Bisnis.com, JAKARTA — Ketua Gugus Tugas Sinkronisasi Prabowo - Gibran, Sufmi Dasco Ahmad, buka suara terkait rencana Prabowo untuk mengerek rasio utang pemerintah terhadap Produk Domestik Bruto (PDB) ke level 50%.
Dasco membantah isu tersebut dan menganggap bahwa munculnya isu mengenai rencana kenaikan rasio utang itu merupakan suatu dinamika di tengah transisi pergantian kepemimpinan.
“Terkait berita atau wacana yang dilontarkan dari luar seolah ada rencana Pak Prabowo akan menaikkan rasio utang pemerintah kita anggap dinamika serta opini dan bukan posisi formal kami,” ujarnya kepada Bisnis, Jumat (14/6/2024).
Wakil Ketua DPR tersebut menyampaikan bahwa pada dasarnya presiden terpilih Prabowo akan fokus pada bagaimana menyesuaikan programnya, terutama pangan dan gizi, ke dalam anggaran tahun 2025.
Penyesuaian tersebut semata-mata agar sejalan dengan target yang ditetapkan oleh pemerintah saat ini sekaligus memastikan kehati-hatian fiskal.
Senada, Thomas Djiwandono yang membidangi ekonomi dan keuangan dalam tim sinkronisasi tersebut juga membantah adanya rencana kebijakan yang akan diambil Prabowo tersebut.
Baca Juga
Saat ini, pemerintah petahana bersama DPR sedang membahas Kerangka Ekonomi Makro dan Pokok-Pokok Kebijakan Fiskal (KEM-PPKF) yang menjadi dasar APBN 2025.
Dalam KEM-PPKF 2025, penambahan gizi anak sekolah akan masuk dalam anggaran pendidikan, sementara penambahan gizi untuk balita dan ibu hamil masuk dalam anggaran kesehatan yang berkisar di angka Rp191,5 triliun hingga Rp217,8 triliun.
Sebelumnya, melansir dari Bloomberg, presiden terpilih Prabowo Subianto, berencana untuk mendanai janji-janji belanjanya dengan terus meningkatkan rasio utang ke level tertinggi dalam dua dekade terakhir.

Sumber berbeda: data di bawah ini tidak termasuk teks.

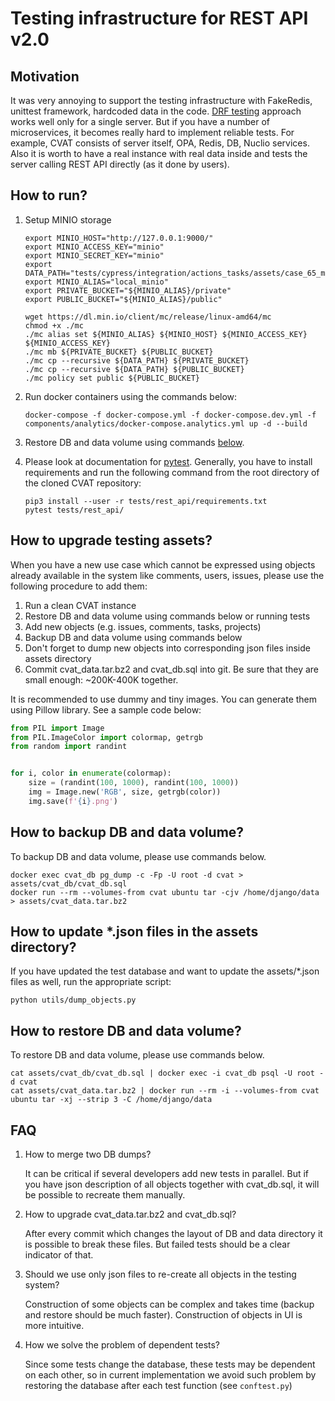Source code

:<!--
 Copyright (C) 2021 Intel Corporation

 SPDX-License-Identifier: MIT
-->

# Testing infrastructure for REST API v2.0

## Motivation

It was very annoying to support the testing infrastructure with FakeRedis,
unittest framework, hardcoded data in the code.
[DRF testing](https://www.django-rest-framework.org/api-guide/testing/)
approach works well only for a single server. But if you have a number
of microservices, it becomes really hard to implement reliable tests.
For example, CVAT consists of server itself, OPA, Redis, DB, Nuclio services.
Also it is worth to have a real instance with real data inside and tests
the server calling REST API directly (as it done by users).

## How to run?

1. Setup MINIO storage
   ```console
   export MINIO_HOST="http://127.0.0.1:9000/"
   export MINIO_ACCESS_KEY="minio"
   export MINIO_SECRET_KEY="minio"
   export DATA_PATH="tests/cypress/integration/actions_tasks/assets/case_65_manifest/"
   export MINIO_ALIAS="local_minio"
   export PRIVATE_BUCKET="${MINIO_ALIAS}/private"
   export PUBLIC_BUCKET="${MINIO_ALIAS}/public"

   wget https://dl.min.io/client/mc/release/linux-amd64/mc
   chmod +x ./mc
   ./mc alias set ${MINIO_ALIAS} ${MINIO_HOST} ${MINIO_ACCESS_KEY} ${MINIO_ACCESS_KEY}
   ./mc mb ${PRIVATE_BUCKET} ${PUBLIC_BUCKET}
   ./mc cp --recursive ${DATA_PATH} ${PRIVATE_BUCKET}
   ./mc cp --recursive ${DATA_PATH} ${PUBLIC_BUCKET}
   ./mc policy set public ${PUBLIC_BUCKET}
   ```

1. Run docker containers using the commands below:
   ```console
   docker-compose -f docker-compose.yml -f docker-compose.dev.yml -f components/analytics/docker-compose.analytics.yml up -d --build
   ```
1. Restore DB and data volume using commands [below](#how-to-restore-db-and-data-volume).
1. Please look at documentation for [pytest](https://docs.pytest.org/en/6.2.x/).
   Generally, you have to install requirements and run the following command from
   the root directory of the cloned CVAT repository:

   ```console
   pip3 install --user -r tests/rest_api/requirements.txt
   pytest tests/rest_api/
   ```

## How to upgrade testing assets?

When you have a new use case which cannot be expressed using objects already
available in the system like comments, users, issues, please use the following
procedure to add them:

1. Run a clean CVAT instance
1. Restore DB and data volume using commands below or running tests
1. Add new objects (e.g. issues, comments, tasks, projects)
1. Backup DB and data volume using commands below
1. Don't forget to dump new objects into corresponding json files inside
   assets directory
1. Commit cvat_data.tar.bz2 and cvat_db.sql into git. Be sure that they are
   small enough: ~200K-400K together.

It is recommended to use dummy and tiny images. You can generate them using
Pillow library. See a sample code below:

```python
from PIL import Image
from PIL.ImageColor import colormap, getrgb
from random import randint


for i, color in enumerate(colormap):
    size = (randint(100, 1000), randint(100, 1000))
    img = Image.new('RGB', size, getrgb(color))
    img.save(f'{i}.png')
```

## How to backup DB and data volume?

To backup DB and data volume, please use commands below.

```console
docker exec cvat_db pg_dump -c -Fp -U root -d cvat > assets/cvat_db/cvat_db.sql
docker run --rm --volumes-from cvat ubuntu tar -cjv /home/django/data > assets/cvat_data.tar.bz2
```

## How to update *.json files in the assets directory?

If you have updated the test database and want to update the assets/*.json
files as well, run the appropriate script:

```
python utils/dump_objects.py
```

## How to restore DB and data volume?

To restore DB and data volume, please use commands below.

```console
cat assets/cvat_db/cvat_db.sql | docker exec -i cvat_db psql -U root -d cvat
cat assets/cvat_data.tar.bz2 | docker run --rm -i --volumes-from cvat ubuntu tar -xj --strip 3 -C /home/django/data
```

## FAQ

1. How to merge two DB dumps?

   It can be critical if several developers add new tests in parallel. But if
   you have json description of all objects together with cvat_db.sql, it will
   be possible to recreate them manually.

1. How to upgrade cvat_data.tar.bz2 and cvat_db.sql?

   After every commit which changes the layout of DB and data directory it is
   possible to break these files. But failed tests should be a clear indicator
   of that.

1. Should we use only json files to re-create all objects in the testing
   system?

   Construction of some objects can be complex and takes time (backup
   and restore should be much faster). Construction of objects in UI is more
   intuitive.

1. How we solve the problem of dependent tests?

   Since some tests change the database, these tests may be dependent on each
   other, so in current implementation we avoid such problem by restoring
   the database after each test function (see `conftest.py`)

Menurut sumber Bloomberg yang tidak ingin disebutkan namanya tersebut menyampaikan rencana peningkatan rasio utang terhadap produk domestik bruto sebesar 2 poin persentase per tahun selama lima tahun ke depan. Artinya, rasio utang akan bertambah 10% dari posisi saat ini.
Berdasarkan proyeksi International Monetary Fund (IMF), rasio utang pemerintah Indonesia pada 2023 hanya 39% dari total PDB, tergolong rendah dibanding negara tetangga. Negara Asean lain yang rasio utangnya lebih besar dari Indonesia adalah Laos, Malaysia, Thailand, Filipina, dan Myanmar.
Langkah ini akan menandai perubahan penting bagi negara dengan ekonomi terbesar di Asia Tenggara ini, yang mengandalkan kebijakan fiskal konservatif untuk menjaga kepercayaan investor. Pemerintah telah secara ketat mematuhi batas defisit anggaran 3% dari PDB dan rasio utang terhadap PDB maksimum 60% sejak Krisis Keuangan Asia 1997, kecuali selama pandemi.
Rasio utang 50% dipandang sebagai tingkat optimal karena akan meyakinkan investor akan komitmen Indonesia terhadap kehati-hatian fiskal, sementara rasio utang yang lebih tinggi dari 60% akan membuat investor khawatir.